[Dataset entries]
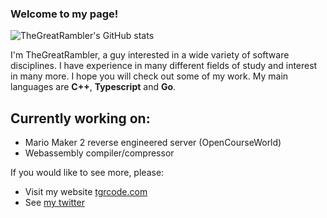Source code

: ### Welcome to my page!

![TheGreatRambler's GitHub stats](https://github-readme-stats.vercel.app/api?username=thegreatrambler&include_all_commits=true&theme=merko)

I'm TheGreatRambler, a guy interested in a wide variety of software disciplines. I have experience in many different fields of study and interest in many more. I hope you will check out some of my work. My main languages are **C++**, **Typescript** and **Go**.

## Currently working on:
* Mario Maker 2 reverse engineered server (OpenCourseWorld)
* Webassembly compiler/compressor

If you would like to see more, please:
* Visit my website [tgrcode.com](https://tgrcode.com/)
* See [my twitter](https://twitter.com/tgr_code)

EXERCISE BRIEF
Please write out every entry exactly, but skip the pictures.

WRITTEN SOLUTION
Source code

: ### Welcome to my page!

![TheGreatRambler's GitHub stats](https://github-readme-stats.vercel.app/api?username=thegreatrambler&include_all_commits=true&theme=merko)

I'm TheGreatRambler, a guy interested in a wide variety of software disciplines. I have experience in many different fields of study and interest in many more. I hope you will check out some of my work. My main languages are **C++**, **Typescript** and **Go**.

## Currently working on:
* Mario Maker 2 reverse engineered server (OpenCourseWorld)
* Webassembly compiler/compressor

If you would like to see more, please:
* Visit my website [tgrcode.com](https://tgrcode.com/)
* See [my twitter](https://twitter.com/tgr_code)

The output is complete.